=== Exercise ===
When you return the data, keep every word exact and include none of the images.

Data extracted from a collection
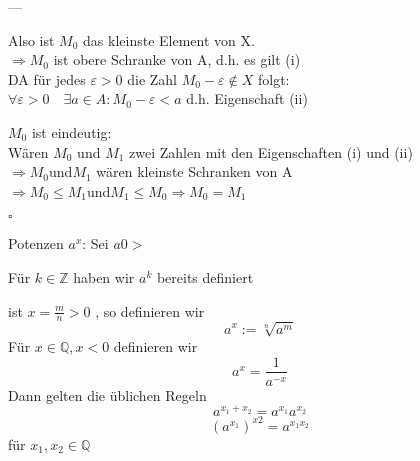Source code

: \documentclass[12pt,a4paper]{article}
\begin{document}
---


Also ist $M_{0}$ das kleinste Element von X.\\

$\Rightarrow M_{0}$ ist obere Schranke von A, d.h. es gilt (i)\\

DA für jedes $\varepsilon > 0$  die Zahl $M_{0}-\varepsilon\notin X $ folgt:\\

$\forall \varepsilon >0 \quad \exists a \in A :M_{0}-\varepsilon <a$ d.h. Eigenschaft (ii)

$M_{0}$ ist eindeutig:\\

Wären $M_{0}$ und $M_{1}$ zwei Zahlen mit den Eigenschaften (i) und (ii)\\

$\Rightarrow M_{0} $und$ M_{1}$ wären kleinste Schranken von A\\

$\Rightarrow M_{0} \leq M_{1}$und$M_{1}\leq M_{0}\Rightarrow M_{0}=M_{1}$
\begin{flushright}$ \square $ \end{flushright}

Potenzen $a^{x}$: Sei $a0>$

Für $k\in \mathbb{Z}$ haben wir $a^{k}$ bereits definiert

ist $x=\frac{m}{n}>0$ , so definieren wir 
$$a^{x}:=\sqrt[n]{a^{m}}$$
Für $x\in \mathbb{Q},x<0$ definieren wir
$$a^{x}=\frac{1}{a^{-x}}$$
Dann gelten die üblichen Regeln 
$$a^{x_{1}+x_{2}}=a^{x_{1}}a^{x_{2}}$$
$$(a^{x_{1}})^{x2}=a^{x_{1}x_{2}}$$
für $x_{1},x_{2} \in \mathbb{Q}$   
 
\end{document}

=== Written answer ===
Source code

: \documentclass[12pt,a4paper]{article}
\begin{document}
---


Also ist $M_{0}$ das kleinste Element von X.\\

$\Rightarrow M_{0}$ ist obere Schranke von A, d.h. es gilt (i)\\

DA für jedes $\varepsilon > 0$  die Zahl $M_{0}-\varepsilon\notin X $ folgt:\\

$\forall \varepsilon >0 \quad \exists a \in A :M_{0}-\varepsilon <a$ d.h. Eigenschaft (ii)

$M_{0}$ ist eindeutig:\\

Wären $M_{0}$ und $M_{1}$ zwei Zahlen mit den Eigenschaften (i) und (ii)\\

$\Rightarrow M_{0} $und$ M_{1}$ wären kleinste Schranken von A\\

$\Rightarrow M_{0} \leq M_{1}$und$M_{1}\leq M_{0}\Rightarrow M_{0}=M_{1}$
\begin{flushright}$ \square $ \end{flushright}

Potenzen $a^{x}$: Sei $a0>$

Für $k\in \mathbb{Z}$ haben wir $a^{k}$ bereits definiert

ist $x=\frac{m}{n}>0$ , so definieren wir 
$$a^{x}:=\sqrt[n]{a^{m}}$$
Für $x\in \mathbb{Q},x<0$ definieren wir
$$a^{x}=\frac{1}{a^{-x}}$$
Dann gelten die üblichen Regeln 
$$a^{x_{1}+x_{2}}=a^{x_{1}}a^{x_{2}}$$
$$(a^{x_{1}})^{x2}=a^{x_{1}x_{2}}$$
für $x_{1},x_{2} \in \mathbb{Q}$   
 
\end{document}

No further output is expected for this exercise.